I'm not trying to avoid going to get a coffee while you wait for external provider interfaces to settle when your systems are nominal. I'm trying to avoid those moments where you absolutely need to deploy an existing or updated container and can't (which you mention in your comment). Critical infra requires redundancy. Container storage is critical infra when part of a deployment process. One cannot say, "Sorry engineering, that hotfix can't go out until the registry is back up. See you in 30. exit stage right to coffee shop" in most environments.

EDIT: Also consider Docker's finances are precarious and it's possible they're going to suddenly go dark. Plan accordingly.

Disclaimer: Previously infra/devops engineer.


I don't disagree.

The opinion I gave pretty much would help you define what is critical.

Every single smart enteprise should be able to build from source, push to a registry and deploy via a pipeline defined in source control. This likely gives you most of the DR you need, and it also helps you work as part of a team.

However, when you take these decisions you should be able to quantify why. You can always spend more money on more 9s and tighter SLAs, but at some point you need to draw a line in the sand and call it good enough.

For a small startup, that might be before running their own registry, for a large ecommerce website it's probably after. Humorously, a tech first startup would likely do it, whilst a sales first established business probably won't, because neither of them are really quantifying their efforts.

Disclaimer: Also do infra and devops. These are concepts from the SRE book, though I don't use the SRE terms because I can't remember them off the top of my head. Interestingly, the book publishes how google add errors into some products, so people don't rely them unsustainable relability attribuites.

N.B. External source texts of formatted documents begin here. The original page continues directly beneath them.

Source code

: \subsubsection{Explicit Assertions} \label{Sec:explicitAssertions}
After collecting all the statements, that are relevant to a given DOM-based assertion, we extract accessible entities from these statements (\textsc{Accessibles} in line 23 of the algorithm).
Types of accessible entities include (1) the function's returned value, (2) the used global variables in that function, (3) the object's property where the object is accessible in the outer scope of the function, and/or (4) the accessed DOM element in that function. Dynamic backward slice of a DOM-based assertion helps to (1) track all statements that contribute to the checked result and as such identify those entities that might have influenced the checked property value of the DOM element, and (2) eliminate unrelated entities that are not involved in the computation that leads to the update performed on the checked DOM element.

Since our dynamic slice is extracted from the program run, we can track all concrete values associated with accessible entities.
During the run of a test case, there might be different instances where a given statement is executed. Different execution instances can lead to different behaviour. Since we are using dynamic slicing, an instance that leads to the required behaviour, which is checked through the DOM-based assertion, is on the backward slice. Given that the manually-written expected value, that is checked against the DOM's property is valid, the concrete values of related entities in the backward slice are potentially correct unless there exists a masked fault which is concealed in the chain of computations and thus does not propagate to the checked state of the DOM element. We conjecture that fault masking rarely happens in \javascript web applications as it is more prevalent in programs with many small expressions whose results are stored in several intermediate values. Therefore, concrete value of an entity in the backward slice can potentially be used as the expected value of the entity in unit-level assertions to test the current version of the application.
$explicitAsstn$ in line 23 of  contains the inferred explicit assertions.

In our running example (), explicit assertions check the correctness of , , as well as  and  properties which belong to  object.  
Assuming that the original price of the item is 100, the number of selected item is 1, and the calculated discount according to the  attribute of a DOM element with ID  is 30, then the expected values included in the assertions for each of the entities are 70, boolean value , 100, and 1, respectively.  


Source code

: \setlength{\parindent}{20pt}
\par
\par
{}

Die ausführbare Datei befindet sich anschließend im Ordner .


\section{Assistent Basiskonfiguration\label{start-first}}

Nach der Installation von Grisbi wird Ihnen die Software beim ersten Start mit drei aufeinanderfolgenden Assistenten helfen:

Maintaining your own registry as a cache.


pull-through mirror with tons of disk


If we only had listened our sysadmin...


So my CI environment requires access to other docker images, all hosted on Docker Hub.

Seems like the tech giants should load balance these images for the good of the Internet to provide some decent redundancy and for my sanity at 11.30pm.

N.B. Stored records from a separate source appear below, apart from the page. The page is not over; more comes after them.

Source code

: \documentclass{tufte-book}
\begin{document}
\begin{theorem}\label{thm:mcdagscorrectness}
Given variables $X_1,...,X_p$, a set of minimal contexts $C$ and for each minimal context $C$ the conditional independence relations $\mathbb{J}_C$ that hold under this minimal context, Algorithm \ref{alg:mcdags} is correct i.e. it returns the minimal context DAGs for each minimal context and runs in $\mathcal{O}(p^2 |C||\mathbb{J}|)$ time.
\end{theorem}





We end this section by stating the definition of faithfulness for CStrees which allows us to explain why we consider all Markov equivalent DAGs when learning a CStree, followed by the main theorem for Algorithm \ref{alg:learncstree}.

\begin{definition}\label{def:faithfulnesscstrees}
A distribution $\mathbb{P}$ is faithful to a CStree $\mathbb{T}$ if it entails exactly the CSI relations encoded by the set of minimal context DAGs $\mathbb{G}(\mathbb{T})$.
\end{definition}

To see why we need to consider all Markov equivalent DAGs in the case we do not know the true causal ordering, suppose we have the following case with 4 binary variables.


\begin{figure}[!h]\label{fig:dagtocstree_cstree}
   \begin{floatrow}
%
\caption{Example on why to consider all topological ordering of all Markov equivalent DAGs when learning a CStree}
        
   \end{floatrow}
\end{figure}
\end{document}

Whenever one of our essential 3rd party services go down, I can only shrug and hope they figure it out quickly. They provide a good service and nobody has 100% uptime. Still better than solving it internally, which is even more likely to have downtime.

Partial failure is just fact of life. If this is a major issue for your process, it might be better to try and find ways to alter your process so this isn't an issue. Alternatively, mirror locally.


You're absolutely right.

Being honest no build is worth losing sleep over. We are piggybacking on their service and bandwidth. For us to start building the infrastructure to cache their images doesn't make financial sense, we deploy daily and their uptime always allows for that.


No, you should rewrite your CI not to depend on external stuff, if you want sane evenings.


If you are getting paid to do CI you are simply doing it wrong.

Rule #1 Host your own stuff, never rely on others.

Rule #2 automate everything


This has broken fresh containerized deploys on Heroku, which is surprising since they run their own registry. They should be proxying Hub, it'd save them a ton of bandwidth.


What a coincidence, the same minute all my lightsail instances got unresponsive and then 20 minutes stuck on "stopping".

Launched a new one.. docker pull bam error. Customer unsatisfied.


Looks like it's back up now, whew!


It went from orange to red.

Incident Status Full Service Disruption


uuugh. was just about to do some testing


More confidence for the folks at Docker Inc.